----- Exercise materials
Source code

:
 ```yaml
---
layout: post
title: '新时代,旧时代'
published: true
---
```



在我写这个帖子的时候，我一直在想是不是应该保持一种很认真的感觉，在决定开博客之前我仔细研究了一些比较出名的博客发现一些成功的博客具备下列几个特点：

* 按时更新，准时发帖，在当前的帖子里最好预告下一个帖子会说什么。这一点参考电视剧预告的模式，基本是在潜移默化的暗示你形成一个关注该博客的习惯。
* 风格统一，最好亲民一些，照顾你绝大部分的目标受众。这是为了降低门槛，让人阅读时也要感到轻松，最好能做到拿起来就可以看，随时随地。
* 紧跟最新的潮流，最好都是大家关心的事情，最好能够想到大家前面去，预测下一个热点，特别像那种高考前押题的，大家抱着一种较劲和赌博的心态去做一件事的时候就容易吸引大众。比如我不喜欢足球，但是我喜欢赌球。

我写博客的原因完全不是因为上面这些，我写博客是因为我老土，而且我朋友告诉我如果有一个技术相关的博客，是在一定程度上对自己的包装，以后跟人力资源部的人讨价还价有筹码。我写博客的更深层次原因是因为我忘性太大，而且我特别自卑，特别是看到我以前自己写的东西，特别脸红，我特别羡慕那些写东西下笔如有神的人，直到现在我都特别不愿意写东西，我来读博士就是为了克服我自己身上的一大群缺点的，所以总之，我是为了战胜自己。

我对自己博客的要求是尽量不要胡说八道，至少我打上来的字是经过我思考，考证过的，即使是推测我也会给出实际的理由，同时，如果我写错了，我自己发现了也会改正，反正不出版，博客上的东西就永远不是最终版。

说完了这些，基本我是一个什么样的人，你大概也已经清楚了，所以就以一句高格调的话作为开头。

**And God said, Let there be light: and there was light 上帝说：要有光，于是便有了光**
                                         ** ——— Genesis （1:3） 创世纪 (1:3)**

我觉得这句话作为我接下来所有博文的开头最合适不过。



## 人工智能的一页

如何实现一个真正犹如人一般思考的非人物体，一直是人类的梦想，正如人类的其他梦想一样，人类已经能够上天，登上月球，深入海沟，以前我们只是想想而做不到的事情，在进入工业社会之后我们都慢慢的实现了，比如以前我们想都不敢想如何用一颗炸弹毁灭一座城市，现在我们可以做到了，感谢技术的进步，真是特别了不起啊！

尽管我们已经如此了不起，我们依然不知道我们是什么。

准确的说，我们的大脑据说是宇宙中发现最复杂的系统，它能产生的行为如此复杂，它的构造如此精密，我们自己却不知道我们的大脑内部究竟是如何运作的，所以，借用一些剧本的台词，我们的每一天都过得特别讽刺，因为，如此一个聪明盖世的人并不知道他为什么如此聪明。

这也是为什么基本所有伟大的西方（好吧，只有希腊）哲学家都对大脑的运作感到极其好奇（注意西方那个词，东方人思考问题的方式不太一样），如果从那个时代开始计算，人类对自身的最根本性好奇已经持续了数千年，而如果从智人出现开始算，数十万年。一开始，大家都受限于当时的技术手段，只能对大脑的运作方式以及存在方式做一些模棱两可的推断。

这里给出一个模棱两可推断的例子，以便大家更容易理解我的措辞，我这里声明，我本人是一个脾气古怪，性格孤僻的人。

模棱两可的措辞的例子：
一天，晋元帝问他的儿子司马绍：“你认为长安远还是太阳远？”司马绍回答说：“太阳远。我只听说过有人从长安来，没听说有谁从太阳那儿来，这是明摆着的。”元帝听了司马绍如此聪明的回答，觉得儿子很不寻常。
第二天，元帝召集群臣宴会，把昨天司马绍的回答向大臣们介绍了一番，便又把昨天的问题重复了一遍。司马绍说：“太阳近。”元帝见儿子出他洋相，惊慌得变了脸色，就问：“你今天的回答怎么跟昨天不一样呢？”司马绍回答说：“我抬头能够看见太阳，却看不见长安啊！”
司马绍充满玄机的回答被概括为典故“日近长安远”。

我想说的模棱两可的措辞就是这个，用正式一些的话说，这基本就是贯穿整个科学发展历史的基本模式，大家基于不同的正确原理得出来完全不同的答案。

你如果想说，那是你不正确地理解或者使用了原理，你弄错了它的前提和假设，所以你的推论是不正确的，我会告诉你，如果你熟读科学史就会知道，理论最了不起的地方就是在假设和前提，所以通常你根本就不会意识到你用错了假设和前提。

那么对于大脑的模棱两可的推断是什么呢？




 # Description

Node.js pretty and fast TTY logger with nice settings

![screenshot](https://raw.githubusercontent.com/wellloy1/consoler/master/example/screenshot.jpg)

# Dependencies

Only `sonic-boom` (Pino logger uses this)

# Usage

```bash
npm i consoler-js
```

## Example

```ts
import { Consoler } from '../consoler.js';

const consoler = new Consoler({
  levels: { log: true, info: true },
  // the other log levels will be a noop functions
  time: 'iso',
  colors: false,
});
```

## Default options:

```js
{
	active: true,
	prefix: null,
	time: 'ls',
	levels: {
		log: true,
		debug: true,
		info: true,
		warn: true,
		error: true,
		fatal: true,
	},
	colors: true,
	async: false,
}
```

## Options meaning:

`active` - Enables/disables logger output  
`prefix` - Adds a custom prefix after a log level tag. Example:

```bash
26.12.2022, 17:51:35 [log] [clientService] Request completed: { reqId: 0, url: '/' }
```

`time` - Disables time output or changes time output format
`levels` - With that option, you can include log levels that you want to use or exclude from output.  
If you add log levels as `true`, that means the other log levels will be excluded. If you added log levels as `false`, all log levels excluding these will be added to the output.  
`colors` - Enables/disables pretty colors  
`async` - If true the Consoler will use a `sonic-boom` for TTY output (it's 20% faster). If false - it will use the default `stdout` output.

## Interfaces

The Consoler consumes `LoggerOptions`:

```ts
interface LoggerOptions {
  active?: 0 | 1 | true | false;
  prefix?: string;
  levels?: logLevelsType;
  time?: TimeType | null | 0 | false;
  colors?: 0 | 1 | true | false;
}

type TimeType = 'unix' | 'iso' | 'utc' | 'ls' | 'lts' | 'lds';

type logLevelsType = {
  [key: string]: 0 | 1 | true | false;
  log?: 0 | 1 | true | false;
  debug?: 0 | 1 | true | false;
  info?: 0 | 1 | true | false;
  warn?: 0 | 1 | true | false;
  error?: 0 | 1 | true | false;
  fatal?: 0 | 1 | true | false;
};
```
----------
What this task involves: Only the lines above from the line with "我觉得这句话作为我接下来所有博文的开头最合适不过。" to the line with "Enables/disables pretty colors", those two lines included, should be reproduced exactly.

The answer:
我觉得这句话作为我接下来所有博文的开头最合适不过。



## 人工智能的一页

如何实现一个真正犹如人一般思考的非人物体，一直是人类的梦想，正如人类的其他梦想一样，人类已经能够上天，登上月球，深入海沟，以前我们只是想想而做不到的事情，在进入工业社会之后我们都慢慢的实现了，比如以前我们想都不敢想如何用一颗炸弹毁灭一座城市，现在我们可以做到了，感谢技术的进步，真是特别了不起啊！

尽管我们已经如此了不起，我们依然不知道我们是什么。

准确的说，我们的大脑据说是宇宙中发现最复杂的系统，它能产生的行为如此复杂，它的构造如此精密，我们自己却不知道我们的大脑内部究竟是如何运作的，所以，借用一些剧本的台词，我们的每一天都过得特别讽刺，因为，如此一个聪明盖世的人并不知道他为什么如此聪明。

这也是为什么基本所有伟大的西方（好吧，只有希腊）哲学家都对大脑的运作感到极其好奇（注意西方那个词，东方人思考问题的方式不太一样），如果从那个时代开始计算，人类对自身的最根本性好奇已经持续了数千年，而如果从智人出现开始算，数十万年。一开始，大家都受限于当时的技术手段，只能对大脑的运作方式以及存在方式做一些模棱两可的推断。

这里给出一个模棱两可推断的例子，以便大家更容易理解我的措辞，我这里声明，我本人是一个脾气古怪，性格孤僻的人。

模棱两可的措辞的例子：
一天，晋元帝问他的儿子司马绍：“你认为长安远还是太阳远？”司马绍回答说：“太阳远。我只听说过有人从长安来，没听说有谁从太阳那儿来，这是明摆着的。”元帝听了司马绍如此聪明的回答，觉得儿子很不寻常。
第二天，元帝召集群臣宴会，把昨天司马绍的回答向大臣们介绍了一番，便又把昨天的问题重复了一遍。司马绍说：“太阳近。”元帝见儿子出他洋相，惊慌得变了脸色，就问：“你今天的回答怎么跟昨天不一样呢？”司马绍回答说：“我抬头能够看见太阳，却看不见长安啊！”
司马绍充满玄机的回答被概括为典故“日近长安远”。

我想说的模棱两可的措辞就是这个，用正式一些的话说，这基本就是贯穿整个科学发展历史的基本模式，大家基于不同的正确原理得出来完全不同的答案。

你如果想说，那是你不正确地理解或者使用了原理，你弄错了它的前提和假设，所以你的推论是不正确的，我会告诉你，如果你熟读科学史就会知道，理论最了不起的地方就是在假设和前提，所以通常你根本就不会意识到你用错了假设和前提。

那么对于大脑的模棱两可的推断是什么呢？




 # Description

Node.js pretty and fast TTY logger with nice settings

![screenshot](https://raw.githubusercontent.com/wellloy1/consoler/master/example/screenshot.jpg)

# Dependencies

Only `sonic-boom` (Pino logger uses this)

# Usage

```bash
npm i consoler-js
```

## Example

```ts
import { Consoler } from '../consoler.js';

const consoler = new Consoler({
  levels: { log: true, info: true },
  // the other log levels will be a noop functions
  time: 'iso',
  colors: false,
});
```

## Default options:

```js
{
	active: true,
	prefix: null,
	time: 'ls',
	levels: {
		log: true,
		debug: true,
		info: true,
		warn: true,
		error: true,
		fatal: true,
	},
	colors: true,
	async: false,
}
```

## Options meaning:

`active` - Enables/disables logger output  
`prefix` - Adds a custom prefix after a log level tag. Example:

```bash
26.12.2022, 17:51:35 [log] [clientService] Request completed: { reqId: 0, url: '/' }
```

`time` - Disables time output or changes time output format
`levels` - With that option, you can include log levels that you want to use or exclude from output.  
If you add log levels as `true`, that means the other log levels will be excluded. If you added log levels as `false`, all log levels excluding these will be added to the output.  
`colors` - Enables/disables pretty colors  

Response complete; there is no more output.